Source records
┄┄┄┄┄┄┄┄┄┄┄┄┄┄┄┄┄┄┄┄

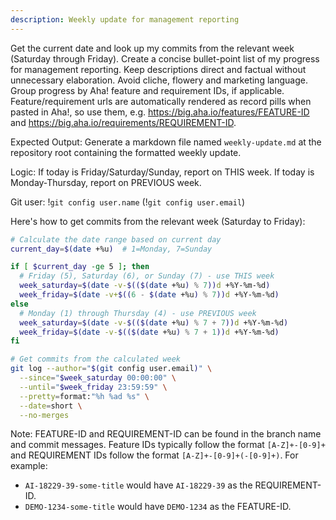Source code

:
 ```yaml
---
description: Weekly update for management reporting
---
```


Get the current date and look up my commits from the relevant week (Saturday through Friday). Create a concise bullet-point list of my progress for management reporting. Keep descriptions direct and factual without unnecessary elaboration. Avoid cliche, flowery and marketing language. Group progress by Aha! feature and requirement IDs, if applicable. Feature/requirement urls are automatically rendered as record pills when pasted in Aha!, so use them, e.g. https://big.aha.io/features/FEATURE-ID and https://big.aha.io/requirements/REQUIREMENT-ID.

Expected Output: Generate a markdown file named `weekly-update.md` at the repository root containing the formatted weekly update.

Logic: If today is Friday/Saturday/Sunday, report on THIS week. If today is Monday-Thursday, report on PREVIOUS week.

Git user: !`git config user.name` (!`git config user.email`)

Here's how to get commits from the relevant week (Saturday to Friday):

```bash
# Calculate the date range based on current day
current_day=$(date +%u)  # 1=Monday, 7=Sunday

if [ $current_day -ge 5 ]; then
  # Friday (5), Saturday (6), or Sunday (7) - use THIS week
  week_saturday=$(date -v-$(($(date +%u) % 7))d +%Y-%m-%d)
  week_friday=$(date -v+$((6 - $(date +%u) % 7))d +%Y-%m-%d)
else
  # Monday (1) through Thursday (4) - use PREVIOUS week
  week_saturday=$(date -v-$(($(date +%u) % 7 + 7))d +%Y-%m-%d)
  week_friday=$(date -v-$(($(date +%u) % 7 + 1))d +%Y-%m-%d)
fi

# Get commits from the calculated week
git log --author="$(git config user.email)" \
  --since="$week_saturday 00:00:00" \
  --until="$week_friday 23:59:59" \
  --pretty=format:"%h %ad %s" \
  --date=short \
  --no-merges
```

Note: FEATURE-ID and REQUIREMENT-ID can be found in the branch name and commit messages. Feature IDs typically follow the format `[A-Z]+-[0-9]+` and REQUIREMENT IDs follow the format `[A-Z]+-[0-9]+(-[0-9]+)`. For example:
- `AI-18229-39-some-title` would have `AI-18229-39` as the REQUIREMENT-ID.
- `DEMO-1234-some-title` would have `DEMO-1234` as the FEATURE-ID.
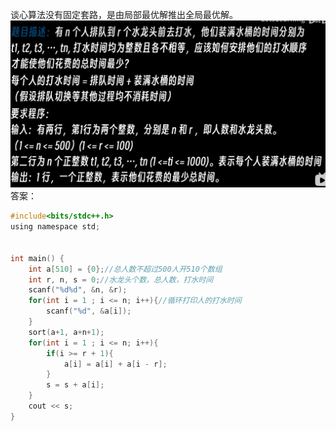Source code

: 谈心算法没有固定套路，是由局部最优解推出全局最优解。 
![输入图片说明](/imgs/2024-05-07/bGy1sMGyYLd7sZOD.png)
答案：
```c
#include<bits/stdc++.h>
using namespace std;


int main() {
	int a[510] = {0};//总人数不超过500人开510个数组 
	int r, n, s = 0;//水龙头个数，总人数，打水时间
	scanf("%d%d", &n, &r);
	for(int i = 1 ; i <= n; i++){//循环打印人的打水时间
		scanf("%d", &a[i]);
	} 
	sort(a+1, a+n+1);
	for(int i = 1 ; i <= n; i++){
		if(i >= r + 1){
			a[i] = a[i] + a[i - r];
		}
		s = s + a[i];
	}
	cout << s;
}
```
<!--stackedit_data:
eyJoaXN0b3J5IjpbLTMzMjYwMTI5NywtNzA4Mjk4MDYxLDUwOT
ExMTE1NF19
-->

┄┄┄┄┄┄┄┄┄┄┄┄┄┄┄┄┄┄┄┄

* PROBLEM REQUIREMENTS:
Write out each line of the data exactly; the images should be left out.

* WRITTEN RESPONSE:
Source code

:
 ```yaml
---
description: Weekly update for management reporting
---
```


Get the current date and look up my commits from the relevant week (Saturday through Friday). Create a concise bullet-point list of my progress for management reporting. Keep descriptions direct and factual without unnecessary elaboration. Avoid cliche, flowery and marketing language. Group progress by Aha! feature and requirement IDs, if applicable. Feature/requirement urls are automatically rendered as record pills when pasted in Aha!, so use them, e.g. https://big.aha.io/features/FEATURE-ID and https://big.aha.io/requirements/REQUIREMENT-ID.

Expected Output: Generate a markdown file named `weekly-update.md` at the repository root containing the formatted weekly update.

Logic: If today is Friday/Saturday/Sunday, report on THIS week. If today is Monday-Thursday, report on PREVIOUS week.

Git user: !`git config user.name` (!`git config user.email`)

Here's how to get commits from the relevant week (Saturday to Friday):

```bash
# Calculate the date range based on current day
current_day=$(date +%u)  # 1=Monday, 7=Sunday

if [ $current_day -ge 5 ]; then
  # Friday (5), Saturday (6), or Sunday (7) - use THIS week
  week_saturday=$(date -v-$(($(date +%u) % 7))d +%Y-%m-%d)
  week_friday=$(date -v+$((6 - $(date +%u) % 7))d +%Y-%m-%d)
else
  # Monday (1) through Thursday (4) - use PREVIOUS week
  week_saturday=$(date -v-$(($(date +%u) % 7 + 7))d +%Y-%m-%d)
  week_friday=$(date -v-$(($(date +%u) % 7 + 1))d +%Y-%m-%d)
fi

# Get commits from the calculated week
git log --author="$(git config user.email)" \
  --since="$week_saturday 00:00:00" \
  --until="$week_friday 23:59:59" \
  --pretty=format:"%h %ad %s" \
  --date=short \
  --no-merges
```

Note: FEATURE-ID and REQUIREMENT-ID can be found in the branch name and commit messages. Feature IDs typically follow the format `[A-Z]+-[0-9]+` and REQUIREMENT IDs follow the format `[A-Z]+-[0-9]+(-[0-9]+)`. For example:
- `AI-18229-39-some-title` would have `AI-18229-39` as the REQUIREMENT-ID.
- `DEMO-1234-some-title` would have `DEMO-1234` as the FEATURE-ID.
Source code

: 谈心算法没有固定套路，是由局部最优解推出全局最优解。 
![输入图片说明](/imgs/2024-05-07/bGy1sMGyYLd7sZOD.png)
答案：
```c
#include<bits/stdc++.h>
using namespace std;


int main() {
	int a[510] = {0};//总人数不超过500人开510个数组 
	int r, n, s = 0;//水龙头个数，总人数，打水时间
	scanf("%d%d", &n, &r);
	for(int i = 1 ; i <= n; i++){//循环打印人的打水时间
		scanf("%d", &a[i]);
	} 
	sort(a+1, a+n+1);
	for(int i = 1 ; i <= n; i++){
		if(i >= r + 1){
			a[i] = a[i] + a[i - r];
		}
		s = s + a[i];
	}
	cout << s;
}
```
<!--stackedit_data:
eyJoaXN0b3J5IjpbLTMzMjYwMTI5NywtNzA4Mjk4MDYxLDUwOT
ExMTE1NF19
-->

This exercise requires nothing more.